Being an owner-builder DOES NOT mean physically building the home yourself. Not if you don't want to, at least. Many owner-builders never hammer a single nail or do any aspect of the actual building. In fact, over 80% of our clients do not physically do any of the work themselves.

Some, however, choose to do some of the smaller, easier tasks themselves - whatever they may be comfortable doing. And still others wish to build the entire home by themselves. This is a choice that the owner-builder makes based on their own levels of desire, skill and comfort.

To illustrate this point about never having to lift a hammer to be a successful owner-builder, here is an excellent example of a school teacher who managed her new home's construction project back in 2002:

Terri, a school teacher from New Bern, North Carolina, is a school teacher and a single mother two young daughters, Sarah and Denise. Terri desperately wanted to move out of the 2 bedroom apartment that she and the kids were renting.

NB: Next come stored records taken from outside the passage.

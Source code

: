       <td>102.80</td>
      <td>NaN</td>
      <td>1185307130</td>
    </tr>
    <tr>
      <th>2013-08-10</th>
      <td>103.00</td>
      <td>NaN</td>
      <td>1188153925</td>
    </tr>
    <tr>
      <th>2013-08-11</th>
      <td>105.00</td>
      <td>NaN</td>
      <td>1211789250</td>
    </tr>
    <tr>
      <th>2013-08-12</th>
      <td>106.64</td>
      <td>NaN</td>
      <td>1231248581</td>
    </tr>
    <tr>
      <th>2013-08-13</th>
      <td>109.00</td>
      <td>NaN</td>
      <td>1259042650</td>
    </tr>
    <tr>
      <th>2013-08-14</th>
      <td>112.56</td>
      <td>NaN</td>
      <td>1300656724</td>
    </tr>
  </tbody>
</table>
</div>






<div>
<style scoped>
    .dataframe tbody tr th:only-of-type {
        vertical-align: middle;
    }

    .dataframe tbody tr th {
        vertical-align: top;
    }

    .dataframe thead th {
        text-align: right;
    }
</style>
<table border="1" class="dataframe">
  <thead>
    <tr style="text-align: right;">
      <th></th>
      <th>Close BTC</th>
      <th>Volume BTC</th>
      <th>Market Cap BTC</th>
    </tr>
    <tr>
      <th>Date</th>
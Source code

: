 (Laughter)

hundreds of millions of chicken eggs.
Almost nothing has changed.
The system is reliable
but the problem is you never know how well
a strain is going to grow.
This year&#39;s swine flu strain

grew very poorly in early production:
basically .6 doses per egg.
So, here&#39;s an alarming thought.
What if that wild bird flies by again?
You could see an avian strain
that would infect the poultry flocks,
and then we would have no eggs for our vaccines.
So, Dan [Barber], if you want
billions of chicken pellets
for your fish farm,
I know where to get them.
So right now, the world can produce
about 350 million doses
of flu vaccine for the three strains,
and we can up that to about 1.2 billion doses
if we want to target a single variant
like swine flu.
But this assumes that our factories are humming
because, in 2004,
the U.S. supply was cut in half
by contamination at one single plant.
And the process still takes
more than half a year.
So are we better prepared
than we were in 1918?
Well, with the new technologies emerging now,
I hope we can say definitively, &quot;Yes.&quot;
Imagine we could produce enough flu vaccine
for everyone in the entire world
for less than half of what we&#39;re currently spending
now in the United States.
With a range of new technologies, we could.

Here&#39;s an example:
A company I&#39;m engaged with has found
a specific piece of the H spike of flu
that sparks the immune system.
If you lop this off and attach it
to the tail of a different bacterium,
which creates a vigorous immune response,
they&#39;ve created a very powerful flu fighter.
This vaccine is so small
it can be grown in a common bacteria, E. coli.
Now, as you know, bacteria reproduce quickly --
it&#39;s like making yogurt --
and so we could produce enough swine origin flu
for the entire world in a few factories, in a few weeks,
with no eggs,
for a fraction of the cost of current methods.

She contacted our office in February, 2002 to explore the possibility of building a new home on a piece of land she saw while driving home from school.

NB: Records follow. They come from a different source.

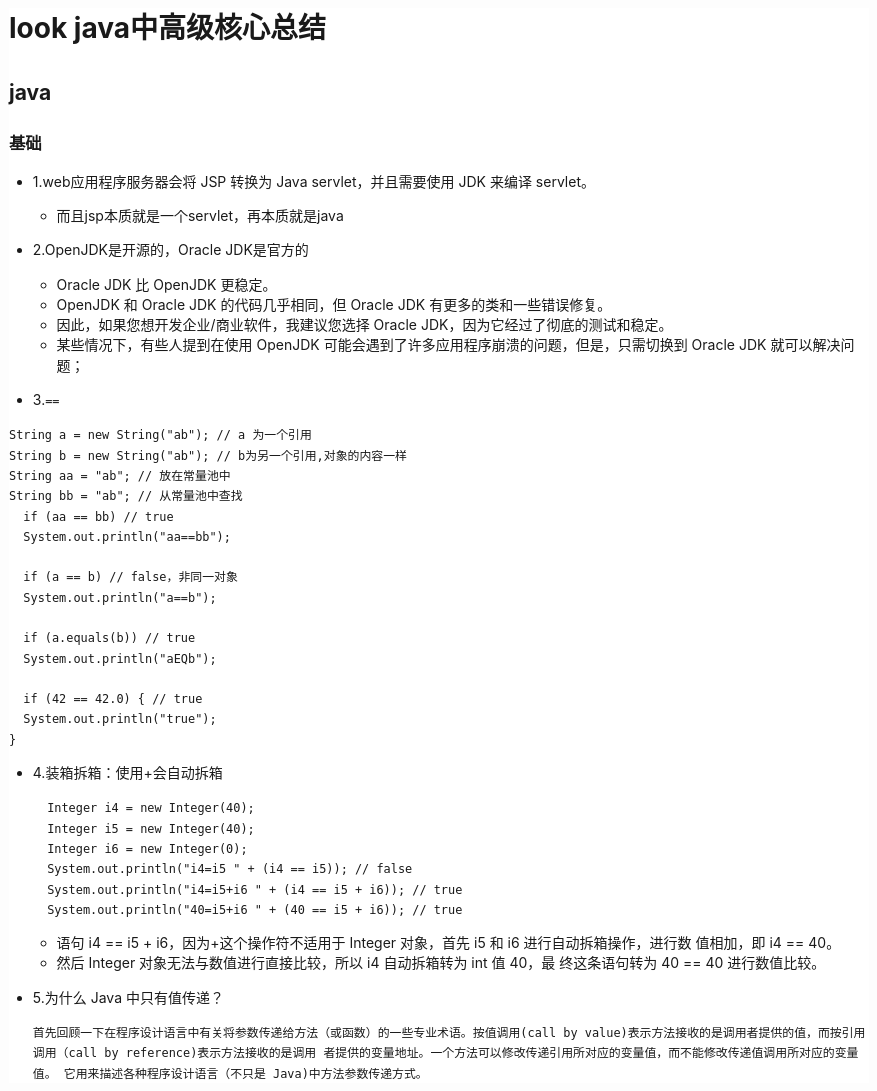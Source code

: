 # look java中高级核心总结

## java
### 基础
- 1.web应用程序服务器会将 JSP 转换为 Java servlet，并且需要使用 JDK 来编译 servlet。
    - 而且jsp本质就是一个servlet，再本质就是java
    
- 2.OpenJDK是开源的，Oracle JDK是官方的
   - Oracle JDK 比 OpenJDK 更稳定。
   - OpenJDK 和 Oracle JDK 的代码几乎相同，但 Oracle JDK 有更多的类和一些错误修复。 
   - 因此，如果您想开发企业/商业软件，我建议您选择 Oracle JDK，因为它经过了彻底的测试和稳定。
   - 某些情况下，有些人提到在使用 OpenJDK 可能会遇到了许多应用程序崩溃的问题，但是，只需切换到 Oracle JDK 就可以解决问题；

- 3.`==`
```
String a = new String("ab"); // a 为一个引用 
String b = new String("ab"); // b为另一个引用,对象的内容一样 
String aa = "ab"; // 放在常量池中 
String bb = "ab"; // 从常量池中查找 
  if (aa == bb) // true 
  System.out.println("aa==bb"); 
  
  if (a == b) // false，非同一对象 
  System.out.println("a==b"); 
  
  if (a.equals(b)) // true 
  System.out.println("aEQb"); 
  
  if (42 == 42.0) { // true 
  System.out.println("true"); 
}
```
- 4.装箱拆箱：使用+会自动拆箱
  ```
    Integer i4 = new Integer(40); 
    Integer i5 = new Integer(40); 
    Integer i6 = new Integer(0);
    System.out.println("i4=i5 " + (i4 == i5)); // false
    System.out.println("i4=i5+i6 " + (i4 == i5 + i6)); // true
    System.out.println("40=i5+i6 " + (40 == i5 + i6)); // true
  ```
  - 语句 i4 == i5 + i6，因为+这个操作符不适用于 Integer 对象，首先 i5 和 i6 进行自动拆箱操作，进行数
    值相加，即 i4 == 40。
  -  然后 Integer 对象无法与数值进行直接比较，所以 i4 自动拆箱转为 int 值 40，最
    终这条语句转为 40 == 40 进行数值比较。

- 5.为什么 Java 中只有值传递？
  
  `首先回顾一下在程序设计语言中有关将参数传递给方法（或函数）的一些专业术语。按值调用(call by
  value)表示方法接收的是调用者提供的值，而按引用调用（call by reference)表示方法接收的是调用
  者提供的变量地址。一个方法可以修改传递引用所对应的变量值，而不能修改传递值调用所对应的变量
  值。 它用来描述各种程序设计语言（不只是 Java)中方法参数传递方式。`
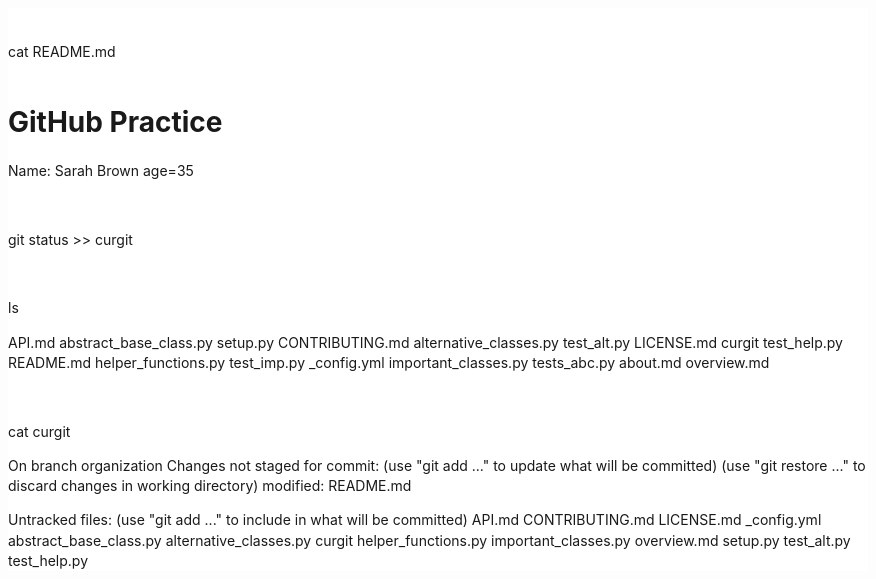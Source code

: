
 ```

```
```


```
cat README.md 
```

```
# GitHub Practice

Name: Sarah Brown
age=35
```


```
git status >> curgit
```

```
```


```
ls
```

```
API.md			abstract_base_class.py	setup.py
CONTRIBUTING.md		alternative_classes.py	test_alt.py
LICENSE.md		curgit			test_help.py
README.md		helper_functions.py	test_imp.py
_config.yml		important_classes.py	tests_abc.py
about.md		overview.md
```


```
cat curgit 
```

```
On branch organization
Changes not staged for commit:
  (use "git add <file>..." to update what will be committed)
  (use "git restore <file>..." to discard changes in working directory)
	modified:   README.md

Untracked files:
  (use "git add <file>..." to include in what will be committed)
	API.md
	CONTRIBUTING.md
	LICENSE.md
	_config.yml
	abstract_base_class.py
	alternative_classes.py
	curgit
	helper_functions.py
	important_classes.py
	overview.md
	setup.py
	test_alt.py
	test_help.py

She admitted she had no idea how to build a house, but she knew several people who were carpenters and other tradesmen. She had fallen in love with a home plan she found online and was determined to build the home. It was not a large home or an expensive lot - the total loan was just under $140,000, about half the size of our average loan amount.

Terri understood the importance of the planning phase of construction, including the budgeting and selection of sub-contractors. By the time she closed on the construction loan, she had a complete and accurate budget with a full set of bids from sub-contractors. The appraisal for her as-finished home came back at $178,000, giving Terri a projected $38,000 in instant equity when she finished the home.

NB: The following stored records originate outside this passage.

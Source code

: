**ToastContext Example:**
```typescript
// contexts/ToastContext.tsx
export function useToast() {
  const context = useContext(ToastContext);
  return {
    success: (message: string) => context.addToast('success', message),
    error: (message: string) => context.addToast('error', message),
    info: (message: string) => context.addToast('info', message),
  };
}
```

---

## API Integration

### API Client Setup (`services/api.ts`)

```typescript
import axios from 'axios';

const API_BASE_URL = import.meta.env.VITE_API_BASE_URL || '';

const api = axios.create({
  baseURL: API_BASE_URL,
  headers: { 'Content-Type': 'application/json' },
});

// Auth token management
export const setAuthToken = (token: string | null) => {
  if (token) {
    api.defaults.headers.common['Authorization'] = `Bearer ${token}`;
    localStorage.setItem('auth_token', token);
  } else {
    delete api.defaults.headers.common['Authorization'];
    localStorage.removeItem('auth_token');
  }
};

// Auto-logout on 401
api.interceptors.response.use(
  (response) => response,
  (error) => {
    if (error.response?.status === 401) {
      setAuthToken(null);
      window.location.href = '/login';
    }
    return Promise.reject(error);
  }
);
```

One day, less than six months after closing on the loan, Terri called to say she and the kids had just moved into their new home and couldn't be more excited. She added that she was able to save some money during the process by continuing to get new bids as well as keep the process moving quickly. In the end, her final loan amount, when she rolled into the permanent loan was $129,500. This gave her an incredible $48,500 in equity in her new home.

What made me so happy for her was the fact that she was a single mom who slaved away as a school teacher with an annual salary of $45,000 and savings in the bank and her 401K of less than $15,000 at the time she came to us. But just a few short months later, she was living in a brand new home, paying about the same as she was in rent each month, and had more than a full year's salary saved in her new home already.

Keep in mind, though, that Terri's construction time is not typical for owner-builders. She was able to finish her home in six months, because she had devoted the appropriate time and effort to the planning phase of the project. Let Terri's success be a lesson learned for any future owner-builder. If you don't put a proper budget together, based on actual bids from sub-contractors in your area, then you won't have a quick, easy construction period. Guaranteed.

As a side note about Terri, since completing her first home, she has gone on to build additional investment properties as an owner-builder. And, she plans to continue building as a part time job.

What's the moral of this story? Owner-builders don't have to be expert tradesman to build their own home. Remember the true definition of an owner-builder: someone who manages the construction process of their home in order to eliminate the extra costs of hiring a general contractor.

So, remember, anyone who has the dedication, patience and time can be an owner-builder. But, also remember that it requires detailed planning and proper management to be successful.